Seguidamente informa que el 20 de noviembre de 2008 se escuchó en indagatoria a la sindicada, quien expuso que el vehículo de placas UYQ 001, lo adquirió por intermedio de Country Motors, al vendedor HUGO TOVAR, quien se encargó de efectuar todas las gestiones para la entrega del carro listo para trabajar. Así mismo, ilustra la Fiscalía que el 9 de noviembre de 2009 un perito del CTI determinó que las huellas que figuran en el documento de cesión de derechos sobre resolución 1310 del 29 de diciembre de 2003, del Instituto Distrital de Tránsito y Transporte que reposa en la hoja de vida del rodante UYQ 001, no corresponden a las estatuidas en el registro FUNAL 0057952 del vehículo de placas UYM 734, dictamen que fue puesto en conocimiento de las partes del proceso.

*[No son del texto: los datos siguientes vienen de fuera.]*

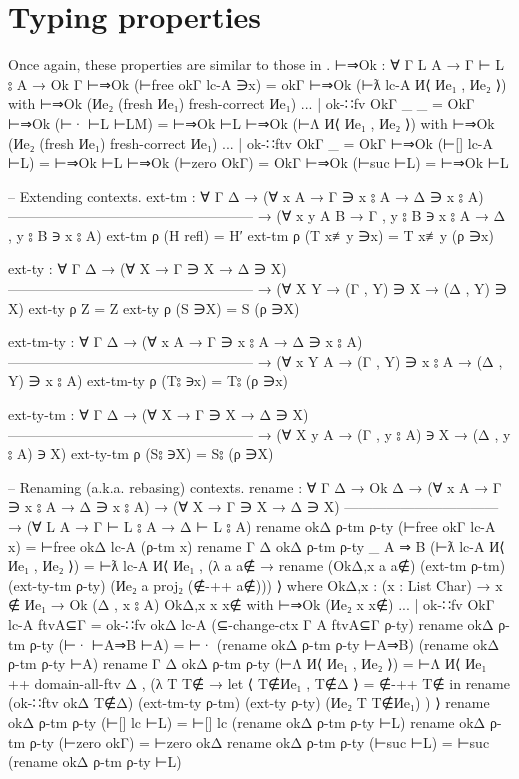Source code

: \documentclass[logo,bsc,singlespacing,parskip,online]{infthesis}
\renewenvironment{code}{\mintedcopy[breaklines,breaksymbolleft=\;]{agda}}{\endmintedcopy}
\begin{document}
\section{Typing properties}
Once again, these properties are similar to those in \citet{wadler_programming_2022}.
\begin{code}
  ⊢⇒Ok : ∀ {Γ L A} → Γ ⊢ L ⦂ A → Ok Γ
  ⊢⇒Ok (⊢free okΓ lc-A ∋x) = okΓ
  ⊢⇒Ok (⊢ƛ lc-A И⟨ Иe₁ , Иe₂ ⟩) with ⊢⇒Ok (Иe₂ (fresh Иe₁) {fresh-correct Иe₁})
  ... | ok-∷fv OkΓ _ _ = OkΓ
  ⊢⇒Ok (⊢· ⊢L ⊢LM) = ⊢⇒Ok ⊢L
  ⊢⇒Ok (⊢Λ И⟨ Иe₁ , Иe₂ ⟩) with ⊢⇒Ok (Иe₂ (fresh Иe₁) {fresh-correct Иe₁})
  ... | ok-∷ftv OkΓ _ = OkΓ
  ⊢⇒Ok (⊢[] lc-A ⊢L) = ⊢⇒Ok ⊢L
  ⊢⇒Ok (⊢zero OkΓ) = OkΓ
  ⊢⇒Ok (⊢suc ⊢L) = ⊢⇒Ok ⊢L

  -- Extending contexts.
  ext-tm : ∀ {Γ Δ}
    → (∀ {x A}     →        Γ ∋ x ⦂ A → Δ ∋ x ⦂ A)
      -----------------------------------------------------
    → (∀ {x y A B} → Γ , y ⦂ B ∋ x ⦂ A → Δ , y ⦂ B ∋ x ⦂ A)
  ext-tm ρ (H refl) = H′
  ext-tm ρ (T x≢y ∋x) = T x≢y (ρ ∋x)

  ext-ty : ∀ {Γ Δ}
    → (∀ {X}     →        Γ ∋ X → Δ ∋ X)
      -----------------------------------------------------
    → (∀ {X Y} → (Γ , Y) ∋ X → (Δ , Y) ∋ X)
  ext-ty ρ Z = Z
  ext-ty ρ (S ∋X) = S (ρ ∋X)

  ext-tm-ty : ∀ {Γ Δ}
    → (∀ {x A}     →        Γ ∋ x ⦂ A → Δ ∋ x ⦂ A)
      -----------------------------------------------------
    → (∀ {x Y A} → (Γ , Y) ∋ x ⦂ A → (Δ , Y) ∋ x ⦂ A)
  ext-tm-ty ρ (T⦂ ∋x) = T⦂ (ρ ∋x)

  ext-ty-tm : ∀ {Γ Δ}
    → (∀ {X}     →        Γ ∋ X → Δ ∋ X)
      -----------------------------------------------------
    → (∀ {X y A} → (Γ , y ⦂ A) ∋ X → (Δ , y ⦂ A) ∋ X)
  ext-ty-tm ρ (S⦂ ∋X) = S⦂ (ρ ∋X)

  -- Renaming (a.k.a. rebasing) contexts.
  rename : ∀ {Γ Δ}
    → Ok Δ
    → (∀ {x A} → Γ ∋ x ⦂ A → Δ ∋ x ⦂ A)
    → (∀ {X} → Γ ∋ X → Δ ∋ X)
      ---------------------------------
    → (∀ {L A} → Γ ⊢ L ⦂ A → Δ ⊢ L ⦂ A)
  rename okΔ ρ-tm ρ-ty (⊢free okΓ lc-A x) = ⊢free okΔ lc-A (ρ-tm x)
  rename {Γ} {Δ} okΔ ρ-tm ρ-ty {_} {A ⇒ B} (⊢ƛ lc-A И⟨ Иe₁ , Иe₂ ⟩) =
    ⊢ƛ lc-A И⟨ Иe₁ , (λ a {a∉} →
      rename (OkΔ,x a a∉) (ext-tm ρ-tm) (ext-ty-tm ρ-ty) (Иe₂ a {proj₂ (∉-++ a∉)})) ⟩
    where
      OkΔ,x : (x : List Char) → x ∉ Иe₁ → Ok (Δ , x ⦂ A)
      OkΔ,x x x∉ with ⊢⇒Ok (Иe₂ x {x∉})
      ... | ok-∷fv OkΓ lc-A ftvA⊆Γ = ok-∷fv okΔ lc-A (⊆-change-ctx {Γ} {A} ftvA⊆Γ ρ-ty)
  rename okΔ ρ-tm ρ-ty (⊢· ⊢A⇒B ⊢A) = ⊢· (rename okΔ ρ-tm ρ-ty ⊢A⇒B) (rename okΔ ρ-tm ρ-ty ⊢A)
  rename {Γ} {Δ} okΔ ρ-tm ρ-ty (⊢Λ И⟨ Иe₁ , Иe₂ ⟩) =
    ⊢Λ И⟨ Иe₁ ++ domain-all-ftv Δ , (λ T {T∉} →
      let ⟨ T∉Иe₁ , T∉Δ ⟩ = ∉-++ T∉
      in rename (ok-∷ftv okΔ T∉Δ) (ext-tm-ty ρ-tm) (ext-ty ρ-ty) (Иe₂ T {T∉Иe₁}) ) ⟩
  rename okΔ ρ-tm ρ-ty (⊢[] lc ⊢L) = ⊢[] lc (rename okΔ ρ-tm ρ-ty ⊢L)
  rename okΔ ρ-tm ρ-ty (⊢zero okΓ) = ⊢zero okΔ
  rename okΔ ρ-tm ρ-ty (⊢suc ⊢L) = ⊢suc (rename okΔ ρ-tm ρ-ty ⊢L)


\end{code}
\end{document}
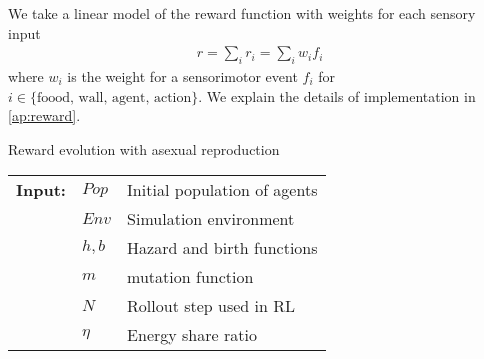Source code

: We take a linear model of the reward function with weights for each sensory input
\begin{align}
  r = \sum_i r_i = \sum_i w_i f_i
  \label{eq:reward}
\end{align}
where $w_i$ is the weight for a sensorimotor event $f_i$ for $i\in{\mbox{\{foood, wall, agent,  action\}}}$. We explain the details of implementation in \cref{ap:reward}.

\begin{algorithm}
  \caption{Reward evolution with asexual reproduction}\label{alg:reward-evo}
  \begin{tabular}{lll}
    \textbf{Input:} & $Pop$ & Initial population of agents \\
                    & $Env$ & Simulation environment \\
                    & $h, b$ & Hazard and birth functions \\
                    & $m$ & mutation function \\
                    & $N$ & Rollout step used in RL \\
                    & $\eta$ & Energy share ratio
  \end{tabular}
  \begin{algorithmic}[1]
    \Loop{}
      \EndOnce{}
    \EndFor{}
       
      \EndWith{}
       
      \EndWith{}
    \EndFor{}
  \EndLoop{}
\end{algorithmic}
\end{algorithm}

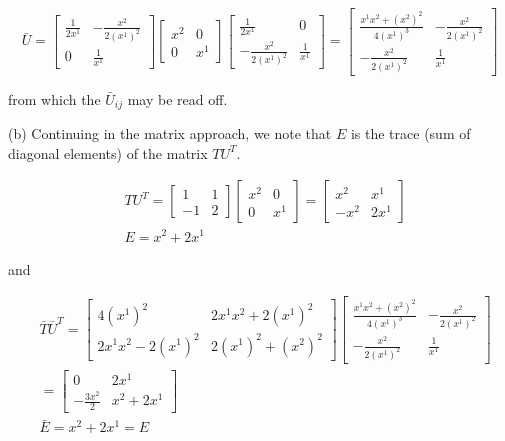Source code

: \documentclass[10pt]{article}
\begin{document}
$$
\bar{U}=\left[\begin{array}{cc}
\frac{1}{2 x^{1}} & -\frac{x^{2}}{2\left(x^{1}\right)^{2}} \\
0 & \frac{1}{x^{1}}
\end{array}\right]\left[\begin{array}{cc}
x^{2} & 0 \\
0 & x^{1}
\end{array}\right]\left[\begin{array}{rr}
\frac{1}{2 x^{1}} & 0 \\
-\frac{x^{2}}{2\left(x^{1}\right)^{2}} & \frac{1}{x^{1}}
\end{array}\right]=\left[\begin{array}{cc}
\frac{x^{1} x^{2}+\left(x^{2}\right)^{2}}{4\left(x^{1}\right)^{3}} & -\frac{x^{2}}{2\left(x^{1}\right)^{2}} \\
-\frac{x^{2}}{2\left(x^{1}\right)^{2}} & \frac{1}{x^{1}}
\end{array}\right]
$$

from which the $\bar{U}_{i j}$ may be read off.

(b) Continuing in the matrix approach, we note that $E$ is the trace (sum of diagonal elements) of the matrix $T U^{T}$.

$$
\begin{aligned}
& T U^{T}=\left[\begin{array}{rr}
1 & 1 \\
-1 & 2
\end{array}\right]\left[\begin{array}{cc}
x^{2} & 0 \\
0 & x^{1}
\end{array}\right]=\left[\begin{array}{rr}
x^{2} & x^{1} \\
-x^{2} & 2 x^{1}
\end{array}\right] \\
& E=x^{2}+2 x^{1}
\end{aligned}
$$

and

$$
\begin{aligned}
& \bar{T} \bar{U}^{T}=\left[\begin{array}{cc}
4\left(x^{1}\right)^{2} & 2 x^{1} x^{2}+2\left(x^{1}\right)^{2} \\
2 x^{1} x^{2}-2\left(x^{1}\right)^{2} & 2\left(x^{1}\right)^{2}+\left(x^{2}\right)^{2}
\end{array}\right]\left[\begin{array}{cc}
\frac{x^{1} x^{2}+\left(x^{2}\right)^{2}}{4\left(x^{1}\right)^{3}} & -\frac{x^{2}}{2\left(x^{1}\right)^{2}} \\
-\frac{x^{2}}{2\left(x^{1}\right)^{2}} & \frac{1}{x^{1}}
\end{array}\right] \\
&=\left[\begin{array}{cc}
0 & 2 x^{1} \\
-\frac{3 x^{2}}{2} & x^{2}+2 x^{1}
\end{array}\right] \\
& \bar{E}=x^{2}+2 x^{1}=E
\end{aligned}
$$
\end{document}
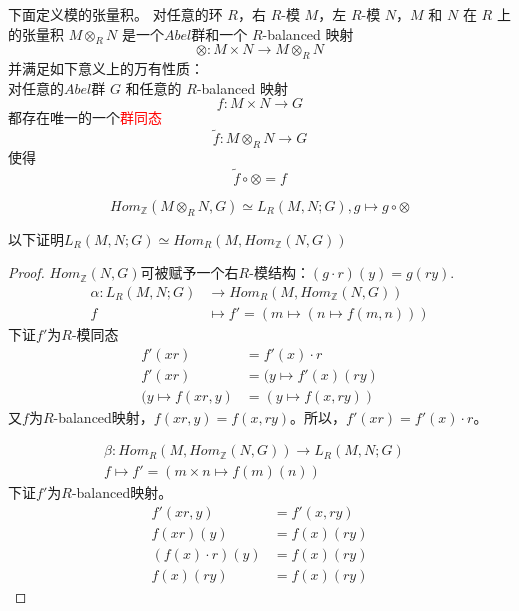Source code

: \documentclass{ctexart}
\begin{document}
\begin{enumerate}
下面定义模的张量积。
对任意的环 $R$，右 $R$-模 $M$，左 $R$-模 $N$，$M$ 和 $N$ 在 $R$ 上的张量积 $M \otimes_R N$ 是一个$Abel$群和一个 $R$-balanced 映射
\[
\otimes : M \times N \to M \otimes_R N
\]
并满足如下意义上的万有性质：\\
对任意的$Abel$群 $G$ 和任意的 $R$-balanced 映射
\[
f : M \times N \to G
\]
都存在唯一的一个\textcolor{red}{群同态}
\[
\tilde{f} : M \otimes_R N \to G
\]
使得
\[
\tilde{f} \circ \otimes = f
\]

\begin{center}
\end{center}

\[
Hom_\mathbb{Z}(M \otimes_R N,G) \simeq L_R(M,N;G),g \mapsto g \circ \otimes
\]

以下证明$L_R(M,N;G) \simeq Hom_R(M,Hom_\mathbb{Z}(N,G))$
\begin{proof}
$Hom_\mathbb{Z}(N,G)$可被赋予一个右$R$-模结构：$(g \cdot r)(y) = g(ry)$.\\
\begin{align*}
\alpha : L_R(M,N;G) &\to Hom_R(M,Hom_\mathbb{Z}(N,G))\\
f &\mapsto f' = (m \mapsto (n \mapsto f(m,n)))
\end{align*}
下证$f'$为$R$-模同态
\begin{align*}
f'(xr) &= f'(x) \cdot r\\
f'(xr) &= (y \mapsto f'(x)(ry)\\
(y \mapsto f(xr,y) &= (y \mapsto f(x,ry))
\end{align*}
又$f$为$R$-balanced映射，$f(xr,y) = f(x,ry)$。所以，$f'(xr) = f'(x) \cdot r$。

\begin{align*}
\beta : Hom_R(M,Hom_\mathbb{Z}(N,G)) \to L_R(M,N;G)&\\
f \mapsto f' = (m \times n \mapsto f(m)(n))&
\end{align*}
下证$f'$为$R$-balanced映射。
\begin{align*}
f'(xr,y) &= f'(x,ry)\\
f(xr)(y) &= f(x)(ry)\\
(f(x) \cdot r)(y) &= f(x)(ry)\\
f(x)(ry) &= f(x)(ry)
\end{align*}


\end{proof}
\end{enumerate}
\end{document}
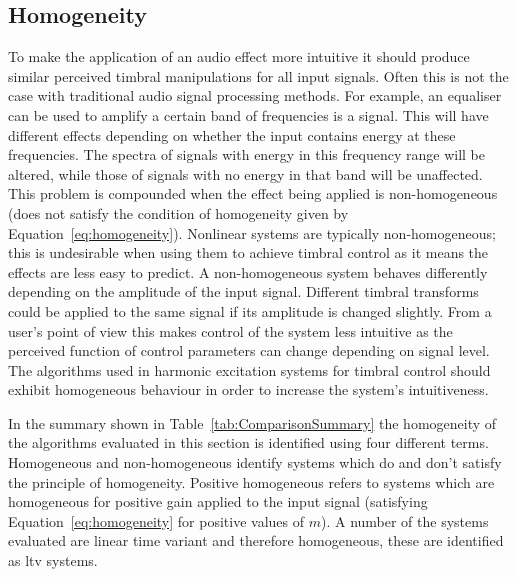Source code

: 	\subsection{Homogeneity}
	\label{sec:ExcitationEvaluation-Evaluation-Homogeneity}
		To make the application of an audio effect more intuitive it should produce similar perceived timbral
		manipulations for all input signals. Often this is not the case with traditional audio signal processing
		methods. For example, an equaliser can be used to amplify a certain band of frequencies is a signal. This
		will have different effects depending on whether the input contains energy at these frequencies. The
		spectra of signals with energy in this frequency range will be altered, while those of signals with no
		energy in that band will be unaffected. This problem is compounded when the effect being applied is
		non-homogeneous (does not satisfy the condition of homogeneity given by Equation~\ref{eq:homogeneity}).
		Nonlinear systems are typically non-homogeneous; this is undesirable when using them to achieve timbral
		control as it means the effects are less easy to predict. A non-homogeneous system behaves differently
		depending on the amplitude of the input signal. Different timbral transforms could be applied to the same
		signal if its amplitude is changed slightly. From a user's point of view this makes control of the system
		less intuitive as the perceived function of control parameters can change depending on signal level. The
		algorithms used in harmonic excitation systems for timbral control should exhibit homogeneous behaviour in
		order to increase the system's intuitiveness.

		In the summary shown in Table~\ref{tab:ComparisonSummary} the homogeneity of the algorithms evaluated in
		this section is identified using four different terms. Homogeneous and non-homogeneous identify systems
		which do and don't satisfy the principle of homogeneity. Positive homogeneous refers to systems which are
		homogeneous for positive gain applied to the input signal (satisfying Equation~\ref{eq:homogeneity} for
		positive values of $m$). A number of the systems evaluated are linear time variant and therefore
		homogeneous, these are identified as \acrshort{ltv} systems.

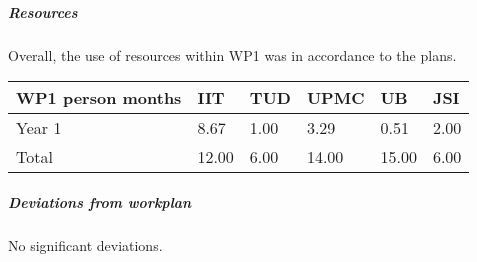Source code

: 

\subparagraph{Resources}
Overall, the use of resources within WP1 was in accordance to the plans. 

\begin{center}
\begin{tabular}{|C{1.5cm}|C{1.5cm}|C{1.5cm}|C{2cm}|C{2cm}|C{2cm}|}
\hline
\footnotesize \textbf{WP1 person months}& \footnotesize \textbf{IIT}&\footnotesize \textbf{TUD}&\footnotesize \textbf{UPMC}& \footnotesize \textbf{UB} &\footnotesize \textbf{JSI}\\ \hline
\footnotesize Year 1 &  8.67 &1.00 & 3.29 & 0.51 & 2.00      \\  \hline
\footnotesize Total &  12.00 & 6.00 & 14.00 & 15.00 & 6.00 \\ \hline
\end{tabular}
\end{center}

\subparagraph{Deviations from workplan} 
No significant deviations. 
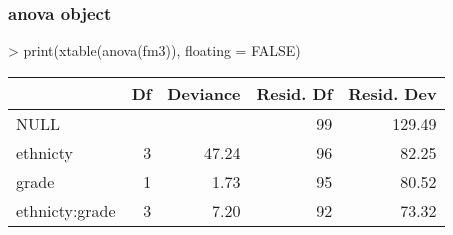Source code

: \documentclass[letterpaper]{article}
\begin{document}
\subsubsection{anova object}
\begin{Schunk}
\begin{Sinput}
> print(xtable(anova(fm3)), floating = FALSE)
\end{Sinput}
% latex table generated in R 2.6.0 by xtable 1.5-2 package
% Wed Oct 10 14:26:36 2007
\begin{tabular}{lrrrr}
  \hline
 & Df & Deviance & Resid. Df & Resid. Dev \\
  \hline
NULL &  &  & 99 & 129.49 \\
  ethnicty & 3 & 47.24 & 96 & 82.25 \\
  grade & 1 & 1.73 & 95 & 80.52 \\
  ethnicty:grade & 3 & 7.20 & 92 & 73.32 \\
   \hline
\end{tabular}\end{Schunk}
\end{document}
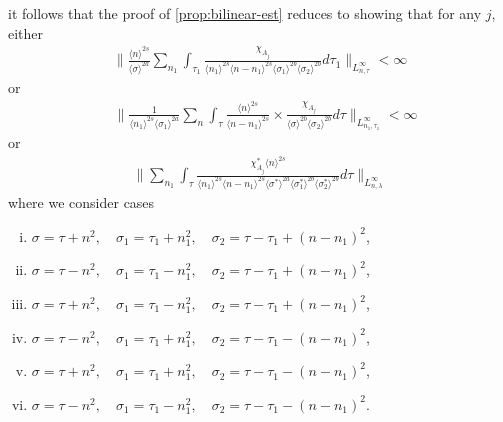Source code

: \documentclass[12pt,reqno]{amsart}
\numberwithin{equation}{section}  %
\begin{document}
%
%
it follows that the proof of \cref{prop:bilinear-est} reduces to showing that
for any $j$, either 
%
%
\begin{equation}
  \label{sup-est-gen-per-1}
  \begin{split}
    \| \frac{ \langle n
    \rangle ^{2s}}{\langle \sigma \rangle ^{2a}}
    \sum_{n_{1}} \int_{\tau_{1}} \frac{\chi_{A_{j}}}{ \langle n_{1} \rangle ^{2s} \langle n-n_{1} \rangle ^{2s} 
    \langle \sigma_{1} \rangle^{2b} \langle  \sigma_{2} \rangle^{2b} }
    d \tau_1  \|_{L^{\infty}_{n, \tau}} < \infty
  \end{split}
\end{equation}
%
%
or 
\begin{equation}
  \label{sup-est-gen-per-2}
\begin{split}
  & \| \frac{1}{\langle n_{1} \rangle ^{2s}
  \langle \sigma_{1} \rangle
  ^{2a}} \sum_{n} \int_{\tau} \frac{\langle n \rangle ^{2s}}{\langle
  n - n_{1}\rangle ^{2s}}  \times \frac{\chi_{A_{j}}}{\langle
  \sigma \rangle^{2b}  \langle \sigma_{2} \rangle^{2b} } d \tau 
  \|_{L^{\infty}_{n_{1}, \tau_{1}}} < \infty
\end{split}
\end{equation}
%
or
\begin{equation}
  \label{sup-est-gen-per-3}
\begin{split}
  \| \sum_{n_{1}} \int_{\tau} \frac{\chi^{*}_{A_{j}}
    \langle n \rangle ^{2s}
    }{ \langle n_{1} \rangle^{2s} \langle
    n-n_{1} \rangle ^{2s} \langle \sigma^{*}  
    \rangle ^{2a}
    \langle \sigma_{1}^{*} \rangle^{2b}
    \langle  \sigma_{2}^{*} \rangle^{2b}  } d \tau  \|_{L^{\infty}_{n, \lambda}}
\end{split}
\end{equation}
%
%
where we consider cases
\begin{enumerate}[(i)]
    \item $ \sigma=\tau+n^2,\quad \sigma_1=\tau_1+n_1^2,\quad \sigma_2=\tau -
      \tau_1+(n - n_1)^2$,
\label{it-1}
    \item $ \sigma=\tau-n^2,\quad \sigma_1=\tau_1-n_1^2,\quad \sigma_2=\tau - \tau_1+(n - n_1)^2$,
\label{it-2}
    \item  $\sigma=\tau+n^2,\quad \sigma_1=\tau_1-n_1^2,\quad \sigma_2=\tau - \tau_1+(n - n_1)^2$,
      \label{it-3}
    \item $\sigma=\tau-n^2,\quad \sigma_1=\tau_1+n_1^2,\quad \sigma_2=\tau - \tau_1-(n - n_1)^2$,
\label{it-4}
    \item $\sigma=\tau+n^2,\quad \sigma_1=\tau_1+n_1^2,\quad \sigma_2=\tau - \tau_1-(n - n_1)^2$,
\label{it-5}
    \item $\sigma=\tau-n^2,\quad \sigma_1=\tau_1-n_1^2,\quad \sigma_2=\tau - \tau_1-(n - n_1)^2$.
\label{it-6}
\end{enumerate}
\end{document}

Que precisamente con fundamento en dicha experticia que acredita la falsificación aludida, es decir, que el señor Maximiliano Zuleta Rebollo nunca autorizó la reposición del vehículo de placas UYM 734, mediante providencia del 08 de marzo de 2013, dando aplicación al artículo 66 de la ley 600 de 2000, dispuso la cancelación de la Resolución 1310 del 29 de diciembre de 2003, proferida por el Instituto de Tránsito y Transportes de Barranquilla, en lo cual insistió según proveído del 19 de agosto de 2014, reiterando a la Secretaría de Movilidad cancele aquella resolución 1310 de 2003, ordenando restituir al ciudadano Maximiliano Zuleta el cupo del vehículo de placas UYM 734 y cancelar la matrícula del rodante de placas TZL 642 (que dice la accionante lo adquirió de buena fe, se aclara por la Sala) el cual había sido ingresado por reposición ilícita del vehículo citado, conforme a lo probado con el dictamen atrás referenciado, reposición fraudulenta que dice el Fiscal, no puede generar efectos legales.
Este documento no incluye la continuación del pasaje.